Materials and Methods
A total of 127 individuals including 68 healthy control subjects (28 women, 40 men) and 59 patients with stimulant dependence (28 women, 31 men) were recruited prospectively (Fig 1). Control subjects were similar in age and sex to those with stimulant dependence. Demographic information is reported in Tables 1 and 2. Patients with stimulant dependence were recruited from a residential treatment program at the University of Colorado School of Medicine Addiction Research and Treatment Services. The inclusion criterion was dependence on stimulants (methamphetamine, cocaine, or amphetamine-class substances) diagnosed according to criteria in the Diagnostic and Statistical Manual of Mental Disorders, fourth edition. Control subjects were recruited from the community and were excluded if they were dependent on alcohol or other drugs of abuse, excluding tobacco. Exclusion criteria for all subjects were depression within the past 2 months, psychosis, neurologic illness, prior head trauma resulting in a loss of consciousness for more than 15 minutes, prior neurosurgery, HIV-positive status, diabetes, hepatitis C, bipolar disorder, other major medical illness, inability to tolerate MR imaging, intelligence quotient of less than 80, urine screen (AccuTestTM, www.accutest.net) or saliva screen (AlcoScreenTM, www.alcoscreen.com) results positive for drugs. All participants provided written informed consent, and the study was approved by the Colorado Multiple Institutional Review Board.
Table 1.
Note.—Unless otherwise indicated, data are means ± standard deviation.
*χ2 test.
†2 × 2 analysis of covariance.
‡Independent samples t test, equal variances not assumed.
Table 2.
*χ2 test.
Structured Interviews
The Composite International Diagnostic Interview Substance Abuse Module is a computerized structured interview that allows assessment of diagnoses of substance dependence and symptoms for 11 different drugs of abuse (22). All subjects were administered the Composite International Diagnostic Interview Substance Abuse Module to verify dependence in the patients with stimulant dependence and to exclude control subjects who were dependent on substances other than tobacco.

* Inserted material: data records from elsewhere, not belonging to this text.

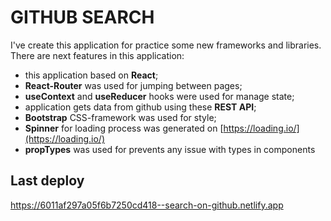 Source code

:# GITHUB SEARCH

I've create this application for practice some new frameworks and libraries.
There are next features in this application:
- this application based on **React**;
- **React-Router** was used for jumping between pages;
- **useContext** and **useReducer** hooks were used for manage state;
- application gets data from github using these **REST API**;
- **Bootstrap** CSS-framework was used for style;
- **Spinner** for loading process was generated on [https://loading.io/](https://loading.io/)
- **propTypes** was used for prevents any issue with types in components


## Last deploy
https://6011af297a05f6b7250cd418--search-on-github.netlify.app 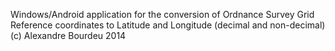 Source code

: Windows/Android application for the conversion of Ordnance Survey Grid Reference coordinates to Latitude and Longitude (decimal and non-decimal)
(c) Alexandre Bourdeu 2014
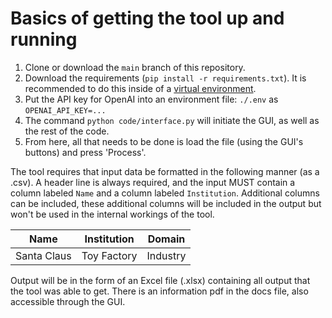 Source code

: # Basics of getting the tool up and running

1. Clone or download the `main` branch of this repository.
1. Download the requirements (`pip install -r requirements.txt`). It is recommended to do this inside of a [virtual environment](https://www.freecodecamp.org/news/how-to-setup-virtual-environments-in-python/).
1. Put the API key for OpenAI into an environment file: `./.env` as `OPENAI_API_KEY=...`
1. The command `python code/interface.py` will initiate the GUI, as well as the rest of the code.
1. From here, all that needs to be done is load the file (using the GUI's buttons) and press 'Process'.

The tool requires that input data be formatted in the following manner (as a .csv). A header line is always required, and the input MUST contain a column labeled `Name` and a column labeled `Institution`. Additional columns can be included, these additional columns will be included in the output but won't be used in the internal workings of the tool.

| Name | Institution | Domain |
| ---- | ----------- | ------ |
| Santa Claus | Toy Factory | Industry |
	
Output will be in the form of an Excel file (.xlsx) containing all output that the tool was able to get. There is an information pdf in the docs file, also accessible through the GUI.
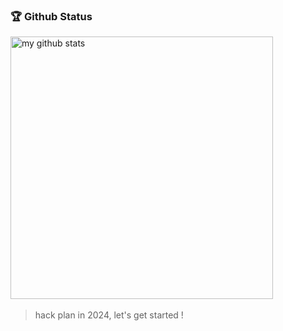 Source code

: <!--
### 👋 Hey Guys I'm GoogTech
* [my personal summary of 2020](https://goog.tech/blog/2020/11/26/嘿集美们-好久不见想我了嘛/)
* [my personal summary of 2021](https://goog.tech/#timelines)
-->

<!-- <img align='right' src='https://algorithm.show/namecard.png' width='555'> -->
<!-- <a href="https://goog.tech"><img align='right' src='https://media.giphy.com/media/d1DVd87uM1xJip8gUv/giphy.gif' width='280'></a> -->
<!-- <img align='right' src='https://user-images.githubusercontent.com/5713670/87202985-820dcb80-c2b6-11ea-9f56-7ec461c497c3.gif' width='250"'> -->
<!--<img align='right' src="https://media.giphy.com/media/M9gbBd9nbDrOTu1Mqx/giphy.gif" width="230">-->

<!--
### 🌐 Site
* about me : [goog.tech](https://goog.tech)
* daily blog : [goog.tech/blog](https://goog.tech/blog)
* course note : [goog.tech/note](https://goog.tech/note)
* leetcode note : [goog.tech/leetcode](https://goog.tech/leetcode)
-->

<!--
### 🔭 Goal
<details>
<summary>2020</summary>
    
* [ ] learn ctf 
* [x] learn guitar 
* [x] learn raspberry pi 
* [x] build six-pack abs 
* [x] learn golang language 
* [ ] learn deep learning with tensorflow
</details>
    
<details>
<summary>2021</summary>

* [x] prepare for the postgraduate examination
</details>

<details>
<summary>2022</summary>
    
* [ ] better than before
</details>
-->


<!-- 
### 🌐 Website
* **CSCourse : *https://cscourse.cn***
* Algorithm : *https://algorithm.show*
* CTF Organization : *https://ctflag.org*
-->


### 🏆 Github Status
<!-- 
<a href="">
    <p align="center">
        <img src="https://github-profile-trophy.vercel.app/?username=GoogTech"/>
    </p>
</a>
-->

<!-- My GitHub stats with buefy theme ❤️, refer to: https://github.com/Arshiamidos/arshiamidos -->
<!-- <a align="center" href="">  -->

<p align="left">
<img src="https://github-readme-stats.vercel.app/api?username=GoogTech&show_icons=true" alt="my github stats" width="420"/>&nbsp;
<!-- <img src="https://github-readme-stats.vercel.app/api/top-langs/?username=GoogTech&layout=compact" alt="languages" height="165"> -->
</p>


<!--
### ☕ Get In Touch
[![Github](https://img.shields.io/badge/-Github-000?style=flat&logo=Github&logoColor=white)](https://github.com/GoogTech)
[![Twitter](https://img.shields.io/badge/-Twitter-blue?style=flat&logo=Twitter&logoColor=white)](https://twitter.com/googtech_)
[![Linkedin](https://img.shields.io/badge/-Linkedin-FCA121?style=flat&logo=Linkedin&logoColor=white)](https://www.linkedin.cn/in/googtech)
[![Bilibili](https://img.shields.io/badge/-Bilibili-c13584?style=flat&labelColor=c13584&logo=instagram&logoColor=white)](https://space.bilibili.com/364361791)
[![Youtube](https://img.shields.io/badge/-Youtube-pink?style=flat&logo=Youtube&logoColor=white)](https://www.youtube.com/channel/UCQ2-QI7IYSSX2tpOjmjBatw)
[![LeetCode](https://img.shields.io/badge/-LeetCode-c14438?style=flat&logo=leetCode&link=https://github.com/hritik5102)](https://leetcode-cn.com/u/googtech/)
[![StackOverflow](https://img.shields.io/badge/-StackOverflow-cyan?style=flat&logo=StackOverflow&logoColor=white)](https://stackoverflow.com/users/story/13689597)


![GitHub followers](https://img.shields.io/github/followers/GoogTech)
![GitHub User's stars](https://img.shields.io/github/stars/GoogTech)
![isitors](https://visitor-badge.glitch.me/badge?page_id=GoogTech.GoogTech)
-->

> hack plan in 2024, let's get started !
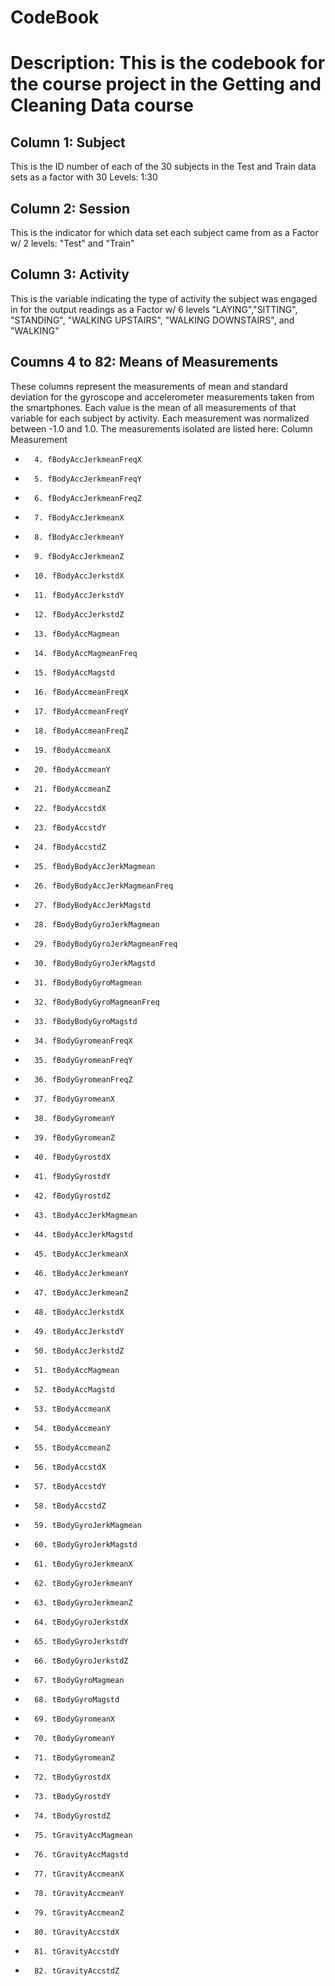 CodeBook
========================================================

# Description: This is the codebook for the course project in the Getting and Cleaning Data course #

## Column 1: Subject ##
This is the ID number of each of the 30 subjects in the Test and Train data sets as a factor with 30 Levels: 1:30

## Column 2: Session ##
This is the indicator for which data set each subject came from as a Factor w/ 2 levels: "Test" and "Train"

## Column 3: Activity ##
This is the variable indicating the type of activity the subject was engaged in for the output readings as a Factor w/ 6 levels "LAYING","SITTING", "STANDING", "WALKING UPSTAIRS", "WALKING DOWNSTAIRS", and "WALKING"

## Coumns 4 to 82: Means of Measurements ##
These columns represent the measurements of mean and standard deviation for the gyroscope and accelerometer measurements taken from the smartphones. Each value is the mean of all measurements of that variable for each subject by activity. Each measurement was normalized between -1.0 and 1.0. The measurements isolated are listed here: 
Column        Measurement
*       4. fBodyAccJerkmeanFreqX
*       5. fBodyAccJerkmeanFreqY
*       6. fBodyAccJerkmeanFreqZ
*       7. fBodyAccJerkmeanX
*       8. fBodyAccJerkmeanY
*       9. fBodyAccJerkmeanZ
*       10. fBodyAccJerkstdX
*       11. fBodyAccJerkstdY
*       12. fBodyAccJerkstdZ
*       13. fBodyAccMagmean
*       14. fBodyAccMagmeanFreq
*       15. fBodyAccMagstd
*       16. fBodyAccmeanFreqX
*       17. fBodyAccmeanFreqY
*       18. fBodyAccmeanFreqZ
*       19. fBodyAccmeanX
*       20. fBodyAccmeanY
*       21. fBodyAccmeanZ
*       22. fBodyAccstdX
*       23. fBodyAccstdY
*       24. fBodyAccstdZ
*       25. fBodyBodyAccJerkMagmean
*       26. fBodyBodyAccJerkMagmeanFreq
*       27. fBodyBodyAccJerkMagstd
*       28. fBodyBodyGyroJerkMagmean
*       29. fBodyBodyGyroJerkMagmeanFreq
*       30. fBodyBodyGyroJerkMagstd
*       31. fBodyBodyGyroMagmean
*       32. fBodyBodyGyroMagmeanFreq
*       33. fBodyBodyGyroMagstd
*       34. fBodyGyromeanFreqX
*       35. fBodyGyromeanFreqY
*       36. fBodyGyromeanFreqZ
*       37. fBodyGyromeanX
*       38. fBodyGyromeanY
*       39. fBodyGyromeanZ
*       40. fBodyGyrostdX
*       41. fBodyGyrostdY
*       42. fBodyGyrostdZ
*       43. tBodyAccJerkMagmean
*       44. tBodyAccJerkMagstd
*       45. tBodyAccJerkmeanX
*       46. tBodyAccJerkmeanY
*       47. tBodyAccJerkmeanZ
*       48. tBodyAccJerkstdX
*       49. tBodyAccJerkstdY
*       50. tBodyAccJerkstdZ
*       51. tBodyAccMagmean
*       52. tBodyAccMagstd
*       53. tBodyAccmeanX
*       54. tBodyAccmeanY
*       55. tBodyAccmeanZ
*       56. tBodyAccstdX
*       57. tBodyAccstdY
*       58. tBodyAccstdZ
*       59. tBodyGyroJerkMagmean
*       60. tBodyGyroJerkMagstd
*       61. tBodyGyroJerkmeanX
*       62. tBodyGyroJerkmeanY
*       63. tBodyGyroJerkmeanZ
*       64. tBodyGyroJerkstdX
*       65. tBodyGyroJerkstdY
*       66. tBodyGyroJerkstdZ
*       67. tBodyGyroMagmean
*       68. tBodyGyroMagstd
*       69. tBodyGyromeanX
*       70. tBodyGyromeanY
*       71. tBodyGyromeanZ
*       72. tBodyGyrostdX
*       73. tBodyGyrostdY
*       74. tBodyGyrostdZ
*       75. tGravityAccMagmean
*       76. tGravityAccMagstd
*       77. tGravityAccmeanX
*       78. tGravityAccmeanY
*       79. tGravityAccmeanZ
*       80. tGravityAccstdX
*       81. tGravityAccstdY
*       82. tGravityAccstdZ
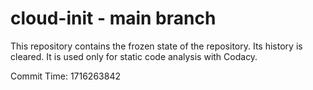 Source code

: # cloud-init - main branch

This repository contains the frozen state of the repository.
Its history is cleared. It is used only for static code
analysis with Codacy.

Commit Time: 1716263842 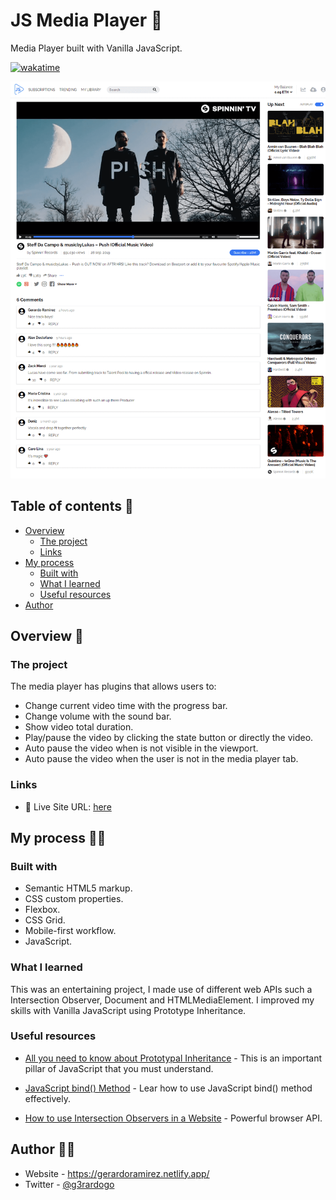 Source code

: # JS Media Player 🎵

Media Player built with Vanilla JavaScript.

[![wakatime](https://wakatime.com/badge/github/g3rardogo/js-mediaplayer.svg)](https://wakatime.com/badge/github/g3rardogo/js-mediaplayer)

![](./screenshot.png)

## Table of contents 📑

- [Overview](#overview)
  - [The project](#the-project)
  - [Links](#links)
- [My process](#my-process)
  - [Built with](#built-with)
  - [What I learned](#what-i-learned)
  - [Useful resources](#useful-resources)
- [Author](#author)

## Overview 🔎

### The project

The media player has plugins that allows users to:

- Change current video time with the progress bar.
- Change volume with the sound bar.
- Show video total duration.
- Play/pause the video by clicking the state button or directly the video.
- Auto pause the video when is not visible in the viewport.
- Auto pause the video when the user is not in the media player tab.

### Links

- 📌 Live Site URL: [here](https://g3rardogo.github.io/js-mediaplayer/public/index.html)

## My process 👨‍💻

### Built with

- Semantic HTML5 markup.
- CSS custom properties.
- Flexbox.
- CSS Grid.
- Mobile-first workflow.
- JavaScript.

### What I learned

This was an entertaining project, I made use of different web APIs such a Intersection Observer, Document and HTMLMediaElement. I improved my skills with Vanilla JavaScript using Prototype Inheritance.

### Useful resources

- [All you need to know about Prototypal Inheritance](https://link.medium.com/Y4OmYtyrCib) - This is an important pillar of JavaScript that you must understand.

- [JavaScript bind() Method](https://www.javascripttutorial.net/javascript-bind/) - Lear how to use JavaScript bind() method effectively.

- [How to use Intersection Observers in a Website](https://www.section.io/engineering-education/intersection-observer-api/) - Powerful browser API.

## Author 🐱‍👤

- Website - https://gerardoramirez.netlify.app/
- Twitter - [@g3rardogo](https://www.twitter.com/g3rardogo)
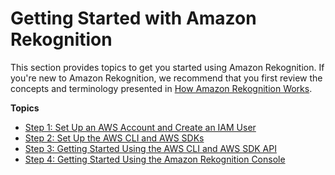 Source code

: # Getting Started with Amazon Rekognition<a name="getting-started"></a>

This section provides topics to get you started using Amazon Rekognition\. If you're new to Amazon Rekognition, we recommend that you first review the concepts and terminology presented in [How Amazon Rekognition Works](how-it-works.md)\. 

**Topics**
+ [Step 1: Set Up an AWS Account and Create an IAM User](setting-up.md)
+ [Step 2: Set Up the AWS CLI and AWS SDKs](setup-awscli-sdk.md)
+ [Step 3: Getting Started Using the AWS CLI and AWS SDK API](get-started-exercise.md)
+ [Step 4: Getting Started Using the Amazon Rekognition Console](getting-started-console.md) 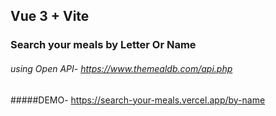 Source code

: ## Vue 3 + Vite

### Search your meals by Letter Or Name

###### using Open API- https://www.themealdb.com/api.php

#####DEMO- https://search-your-meals.vercel.app/by-name
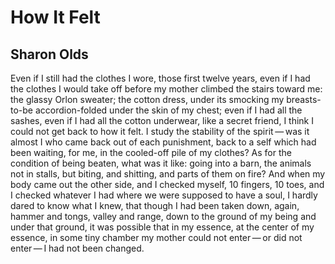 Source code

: # How It Felt
## Sharon Olds
Even if I still had the clothes I wore,
those first twelve years, even if I had
the clothes I would take off before my mother
climbed the stairs toward me: the glassy
Orlon sweater; the cotton dress,
under its smocking my breasts-to-be
accordion-folded under the skin of my chest;
even if I had all the sashes,
even if I had all the cotton
underwear, like a secret friend,
I think I could not get back to how
it felt. I study the stability
of the spirit — was it almost I who came back
out of each punishment,
back to a self which had been waiting, for me,
in the cooled-off pile of my clothes? As for the
condition of being beaten, what
was it like: going into a barn, the animals
not in stalls, but biting, and shitting, and
parts of them on fire? And when my body came out
the other side, and I checked myself,
10 fingers, 10 toes,
and I checked whatever I had where we were
supposed to have a soul, I hardly dared
to know what I knew,
that though I had been taken down,
again, hammer and tongs, valley
and range, down to the ground of my being
and under that ground, it was possible
that in my essence, at the center of my essence, in some
tiny chamber my mother could not
enter — or did not enter — I had not been changed. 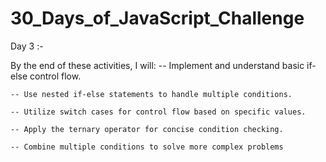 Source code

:# 30_Days_of_JavaScript_Challenge

Day 3 :-

By the end of these activities, I will:
    -- Implement and understand basic if-else control flow.

    -- Use nested if-else statements to handle multiple conditions.

    -- Utilize switch cases for control flow based on specific values.

    -- Apply the ternary operator for concise condition checking.

    -- Combine multiple conditions to solve more complex problems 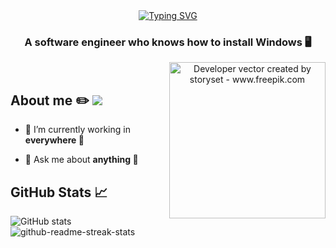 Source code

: <div align="center">
  <a href="https://git.io/typing-svg" style="display: inline;"><img src="https://readme-typing-svg.demolab.com?font=Fira+Code&weight=900&size=32&pause=1000&color=F7F7F7&random=false&width=435&height=50&lines=Hi%2C+I'm+Thien+Nguyen" alt="Typing SVG" /> </a>
  <h3>A software engineer who knows how to install Windows 🖥️</h3>
  <img align="right" alt="Developer vector created by storyset - www.freepik.com" height="250" src="https://user-images.githubusercontent.com/97471199/230774187-e482399b-492c-4c17-a831-0314bf90526e.png">
</div>
<br>


## About me ✏️ ![](https://komarev.com/ghpvc/?username=hawknet37&color=blueviolet&label=VIEWS)
- 🔭 I’m currently working in **everywhere 💪**

- 💬 Ask me about **anything 🤣**
  
## GitHub Stats 📈
![GitHub stats](https://github-readme-stats.vercel.app/api?username=hawknet37&show_icons=true&theme=dark)
![github-readme-streak-stats](https://github-readme-streak-stats.herokuapp.com/?user=hawknet37&theme=dark)
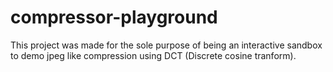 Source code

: # compressor-playground
This project was made for the sole purpose of being an interactive sandbox to demo jpeg like compression using DCT (Discrete cosine tranform).
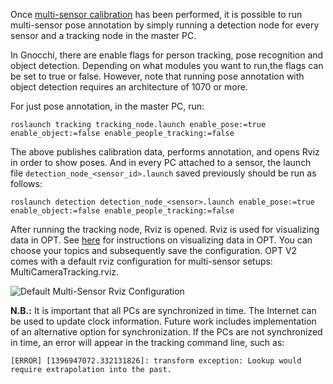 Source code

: Once [multi-sensor calibration](https://github.com/OpenPTrack/open_ptrack_v2/wiki/Camera-Network-Calibration) has been performed, it is possible to run multi-sensor pose annotation by simply running a detection node for every sensor and a tracking node in the master PC.

In Gnocchi, there are enable flags for person tracking, pose recognition and object detection. Depending on what modules you want to run,the flags can be set to true or false. However, note that running pose annotation with object detection requires an architecture of 1070 or more. 

For just pose annotation, in the master PC, run:

    roslaunch tracking tracking_node.launch enable_pose:=true enable_object:=false enable_people_tracking:=false

The above publishes calibration data, performs annotation, and opens Rviz in order to show poses. And in every PC attached to a sensor, the launch file `detection_node_<sensor_id>.launch` saved previously should be run as follows:

    roslaunch detection detection_node_<sensor>.launch enable_pose:=true enable_object:=false enable_people_tracking:=false


After running the tracking node, Rviz is opened. Rviz is used for visualizing data in OPT. See [here](https://github.com/OpenPTrack/open_ptrack_v2/wiki/Visualizing-OPT-Data-in-RViz) for instructions on visualizing data in OPT. You can choose your topics and subsequently save the configuration. OPT V2 comes with a default rviz configuration for multi-sensor setups: MultiCameraTracking.rviz.

![Default Multi-Sensor Rviz Configuration](https://github.com/OpenPTrack/open_ptrack_v2/blob/docker/images/Multi-Camera%20Setting.png)

**N.B.:** It is important that all PCs are synchronized in time. The Internet can be used to update clock information. Future work includes implementation of an alternative option for synchronization. If the PCs are not synchronized in time, an error will appear in the tracking command line, such as:

    [ERROR] [1396947072.332131826]: transform exception: Lookup would require extrapolation into the past.
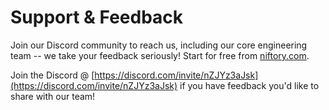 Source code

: # Support & Feedback

Join our Discord community to reach us, including our core engineering team -- we take your feedback seriously! Start for free from [niftory.com](https://niftory.com).

Join the Discord @ [https://discord.com/invite/nZJYz3aJsk](https://discord.com/invite/nZJYz3aJsk) if you have feedback you'd like to share with our team!&#x20;

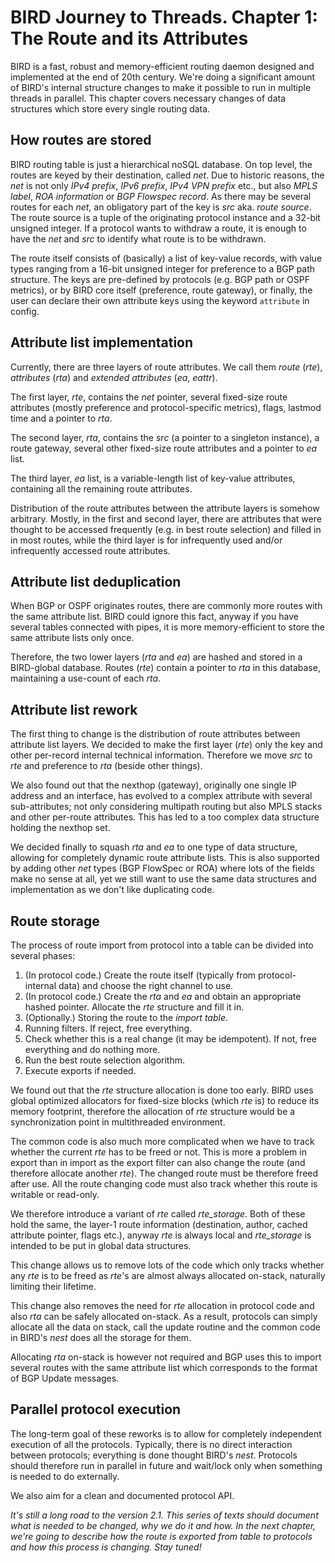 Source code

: # BIRD Journey to Threads. Chapter 1: The Route and its Attributes

BIRD is a fast, robust and memory-efficient routing daemon designed and
implemented at the end of 20th century. We're doing a significant amount of
BIRD's internal structure changes to make it possible to run in multiple
threads in parallel. This chapter covers necessary changes of data structures
which store every single routing data.

## How routes are stored

BIRD routing table is just a hierarchical noSQL database. On top level, the
routes are keyed by their destination, called *net*. Due to historic reasons,
the *net* is not only *IPv4 prefix*, *IPv6 prefix*, *IPv4 VPN prefix* etc.,
but also *MPLS label*, *ROA information* or *BGP Flowspec record*. As there may
be several routes for each *net*, an obligatory part of the key is *src* aka.
*route source*. The route source is a tuple of the originating protocol
instance and a 32-bit unsigned integer. If a protocol wants to withdraw a route,
it is enough to have the *net* and *src* to identify what route is to be withdrawn.

The route itself consists of (basically) a list of key-value records, with
value types ranging from a 16-bit unsigned integer for preference to a BGP path
structure. The keys are pre-defined by protocols (e.g. BGP path or OSPF
metrics), or by BIRD core itself (preference, route gateway), or finally, the
user can declare their own attribute keys using the keyword `attribute` in config.

## Attribute list implementation

Currently, there are three layers of route attributes. We call them *route*
(*rte*), *attributes* (*rta*) and *extended attributes* (*ea*, *eattr*).

The first layer, *rte*, contains the *net* pointer, several fixed-size route
attributes (mostly preference and protocol-specific metrics), flags, lastmod
time and a pointer to *rta*.

The second layer, *rta*, contains the *src* (a pointer to a singleton instance),
a route gateway, several other fixed-size route attributes and a pointer to
*ea* list.

The third layer, *ea* list, is a variable-length list of key-value attributes,
containing all the remaining route attributes.

Distribution of the route attributes between the attribute layers is somehow
arbitrary. Mostly, in the first and second layer, there are attributes that
were thought to be accessed frequently (e.g. in best route selection) and
filled in in most routes, while the third layer is for infrequently used
and/or infrequently accessed route attributes.

## Attribute list deduplication

When BGP or OSPF originates routes, there are commonly more routes with the
same attribute list. BIRD could ignore this fact, anyway if you have several
tables connected with pipes, it is more memory-efficient to store the same
attribute lists only once.

Therefore, the two lower layers (*rta* and *ea*) are hashed and stored in a 
BIRD-global database. Routes (*rte*) contain a pointer to *rta* in this
database, maintaining a use-count of each *rta*.

## Attribute list rework

The first thing to change is the distribution of route attributes between
attribute list layers. We decided to make the first layer (*rte*) only the key
and other per-record internal technical information. Therefore we move *src* to
*rte* and preference to *rta* (beside other things).

We also found out that the nexthop (gateway), originally one single IP address
and an interface, has evolved to a complex attribute with several sub-attributes;
not only considering multipath routing but also MPLS stacks and other per-route
attributes. This has led to a too complex data structure holding the nexthop set.

We decided finally to squash *rta* and *ea* to one type of data structure,
allowing for completely dynamic route attribute lists. This is also supported
by adding other *net* types (BGP FlowSpec or ROA) where lots of the fields make
no sense at all, yet we still want to use the same data structures and implementation
as we don't like duplicating code.

## Route storage

The process of route import from protocol into a table can be divided into several phases:

1. (In protocol code.) Create the route itself (typically from
   protocol-internal data) and choose the right channel to use.
2. (In protocol code.) Create the *rta* and *ea* and obtain an appropriate
   hashed pointer. Allocate the *rte* structure and fill it in. 
3. (Optionally.) Storing the route to the *import table*.
4. Running filters. If reject, free everything.
5. Check whether this is a real change (it may be idempotent). If not, free everything and do nothing more.
6. Run the best route selection algorithm.
7. Execute exports if needed.

We found out that the *rte* structure allocation is done too early. BIRD uses
global optimized allocators for fixed-size blocks (which *rte* is) to reduce
its memory footprint, therefore the allocation of *rte* structure would be a
synchronization point in multithreaded environment.

The common code is also much more complicated when we have to track whether the
current *rte* has to be freed or not. This is more a problem in export than in
import as the export filter can also change the route (and therefore allocate
another *rte*). The changed route must be therefore freed after use. All the
route changing code must also track whether this route is writable or
read-only.

We therefore introduce a variant of *rte* called *rte_storage*. Both of these
hold the same, the layer-1 route information (destination, author, cached
attribute pointer, flags etc.), anyway *rte* is always local and *rte_storage*
is intended to be put in global data structures.

This change allows us to remove lots of the code which only tracks whether any
*rte* is to be freed as *rte*'s are almost always allocated on-stack, naturally
limiting their lifetime.

This change also removes the need for *rte* allocation in protocol code and
also *rta* can be safely allocated on-stack. As a result, protocols can simply
allocate all the data on stack, call the update routine and the common code in
BIRD's *nest* does all the storage for them.

Allocating *rta* on-stack is however not required and BGP uses this to import
several routes with the same attribute list which corresponds to the format of
BGP Update messages.

## Parallel protocol execution

The long-term goal of these reworks is to allow for completely independent
execution of all the protocols. Typically, there is no direct interaction
between protocols; everything is done thought BIRD's *nest*. Protocols should
therefore run in parallel in future and wait/lock only when something is needed
to do externally.

We also aim for a clean and documented protocol API.

*It's still a long road to the version 2.1. This series of texts should document
what is needed to be changed, why we do it and how. In the next chapter, we're
going to describe how the route is exported from table to protocols and how this
process is changing. Stay tuned!*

The Diagnostic Interview Schedule version IV is a computerized structured interview used to screen for psychiatric disorders (23). All subjects were administered the Diagnostic Interview Schedule version IV to exclude those with a history of psychosis or bipolar disorder or major depressive disorder in the past 2 months. This computerized interview (24) allows computation of four abuse (ie, legal problems due to drugs) and seven dependence (ie, uncontrolled substance use escalation) symptoms for each drug class. Drug use severity was calculated by adding the number of abuse and dependence symptoms. This approach is consistent with the single set of clinically relevant criteria in the Diagnostic and Statistical Manual of Mental Disorders, fifth edition, which was released after we performed data collection for the current study.
The Barratt Impulsiveness Scale (25) is a 30-item self-reported questionnaire that is used to quantify impulsiveness. Participants rate whether phrases and words describing aspects of impulsivity are self-descriptive. The Behavioral Activation System (26,27) scale is a 13-item questionnaire used to measure responsiveness of motivational systems; “behavioral approach” characterizes the level of arousal and response to cues toward favorable outcomes and positive affective states.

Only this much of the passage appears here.